My first image is here
before.png
and the second one is here
after.png
I tried this code for checking differences
import cv2
import numpy as np
before = cv2.imread("before.png") after = cv2.imread("after.png")
result = after - before
cv2.imwrite("result.png", result)
the result i'm getting in result.png is the image below
result.png
but this is not what i expected, i only want to detect new hole
but it is showing diff with some pixels of previous image.
The result I'm expecting is
expected.png
Please help me figure it out so it can only detect big differences.
Thanks in advance.
Any new idea will be appreciated.
In order to find the differences between two images, you can utilize the Structural Similarity Index (SSIM) which was introduced in Image Quality Assessment: From Error Visibility to Structural Similarity.

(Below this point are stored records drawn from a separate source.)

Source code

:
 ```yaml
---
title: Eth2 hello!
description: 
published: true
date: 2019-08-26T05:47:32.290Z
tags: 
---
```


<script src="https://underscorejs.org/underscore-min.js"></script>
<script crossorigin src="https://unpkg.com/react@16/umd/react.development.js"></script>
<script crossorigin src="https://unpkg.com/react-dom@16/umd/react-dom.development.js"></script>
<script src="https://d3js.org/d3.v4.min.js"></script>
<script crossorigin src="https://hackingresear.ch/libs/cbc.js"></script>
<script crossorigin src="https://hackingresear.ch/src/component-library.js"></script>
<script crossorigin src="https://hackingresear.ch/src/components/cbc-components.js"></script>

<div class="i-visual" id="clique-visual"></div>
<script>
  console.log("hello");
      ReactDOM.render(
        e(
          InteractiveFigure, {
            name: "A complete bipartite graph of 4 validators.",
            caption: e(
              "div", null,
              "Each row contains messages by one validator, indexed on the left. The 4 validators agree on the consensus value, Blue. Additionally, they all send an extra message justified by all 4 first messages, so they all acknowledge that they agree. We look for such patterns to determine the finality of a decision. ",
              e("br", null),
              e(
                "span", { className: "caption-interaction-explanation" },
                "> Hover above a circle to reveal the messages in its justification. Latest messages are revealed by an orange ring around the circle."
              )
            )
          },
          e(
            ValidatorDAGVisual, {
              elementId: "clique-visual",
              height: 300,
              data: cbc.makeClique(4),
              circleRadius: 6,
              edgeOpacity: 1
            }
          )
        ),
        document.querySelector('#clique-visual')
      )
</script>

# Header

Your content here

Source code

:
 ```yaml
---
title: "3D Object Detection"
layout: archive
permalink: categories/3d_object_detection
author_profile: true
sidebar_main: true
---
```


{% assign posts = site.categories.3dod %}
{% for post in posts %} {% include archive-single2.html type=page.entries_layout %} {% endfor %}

This method is already implemented in the scikit-image library for image processing. You can install scikit-image with pip install scikit-image.

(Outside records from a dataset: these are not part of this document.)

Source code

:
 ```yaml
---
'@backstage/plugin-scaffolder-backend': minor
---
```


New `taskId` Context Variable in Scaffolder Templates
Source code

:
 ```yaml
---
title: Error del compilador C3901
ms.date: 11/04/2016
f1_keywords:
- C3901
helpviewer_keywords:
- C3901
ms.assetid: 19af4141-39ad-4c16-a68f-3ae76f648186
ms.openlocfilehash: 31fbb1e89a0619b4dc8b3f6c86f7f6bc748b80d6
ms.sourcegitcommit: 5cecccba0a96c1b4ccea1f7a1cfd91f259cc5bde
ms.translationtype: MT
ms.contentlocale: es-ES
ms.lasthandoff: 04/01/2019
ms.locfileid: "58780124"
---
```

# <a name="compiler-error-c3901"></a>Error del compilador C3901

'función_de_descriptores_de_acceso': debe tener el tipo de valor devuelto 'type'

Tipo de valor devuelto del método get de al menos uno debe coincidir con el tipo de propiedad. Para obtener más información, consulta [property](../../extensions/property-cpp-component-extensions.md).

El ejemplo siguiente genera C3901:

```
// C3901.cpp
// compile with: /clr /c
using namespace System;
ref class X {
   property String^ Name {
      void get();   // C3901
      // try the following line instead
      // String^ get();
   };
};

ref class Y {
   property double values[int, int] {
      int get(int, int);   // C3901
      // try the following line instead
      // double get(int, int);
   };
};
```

Using the skimage.metrics.structural_similarity() function from scikit-image, it returns a score and a difference image, diff. The score represents the structual similarity index between the two input images and can fall between the range [-1,1] with values closer to one representing higher similarity. But since you're only interested in where the two images differ, the diff image what you're looking for. The diff image contains the actual image differences between the two images.
Next, we find all contours using cv2.findContours() and filter for the largest contour. The largest contour should represent the new detected difference as slight differences should be smaller then the added bullet.

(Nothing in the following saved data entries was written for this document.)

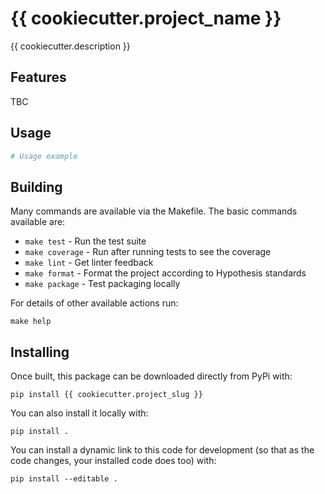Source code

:{{ cookiecutter.project_name }}
===============================

{{ cookiecutter.description }}

Features
--------

TBC

Usage
-----

```python
# Usage example
```

Building
--------

Many commands are available via the Makefile. The basic commands available are:

 * `make test` - Run the test suite
 * `make coverage` - Run after running tests to see the coverage
 * `make lint` - Get linter feedback
 * `make format` - Format the project according to Hypothesis standards
 * `make package` - Test packaging locally

For details of other available actions run:

    make help

Installing
----------

Once built, this package can be downloaded directly from PyPi with:

    pip install {{ cookiecutter.project_slug }}
    
You can also install it locally with:

    pip install .
    
You can install a dynamic link to this code for development (so that as the
code changes, your installed code does too) with:

    pip install --editable .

Here is the largest detected difference between the two images
Here is the actual differences between the two images. Notice how all of the differences were captured but since a new bullet is most likely the largest contour, we can filter out all the other slight movements between camera frames.
Note: this method works pretty well if we assume that the new bullet will have the largest contour in the diff image. If the newest hole was smaller, you may have to mask out the existing regions and whatever new contours in the new image would be the new hole (assuming the image will be a uniform black background with white holes).
from skimage.metrics import structural_similarity
import cv2
# Load images
image1 = cv2.imread('1.png')
image2 = cv2.imread('2.png')
# Convert to grayscale
image1_gray = cv2.cvtColor(image1, cv2.COLOR_BGR2GRAY)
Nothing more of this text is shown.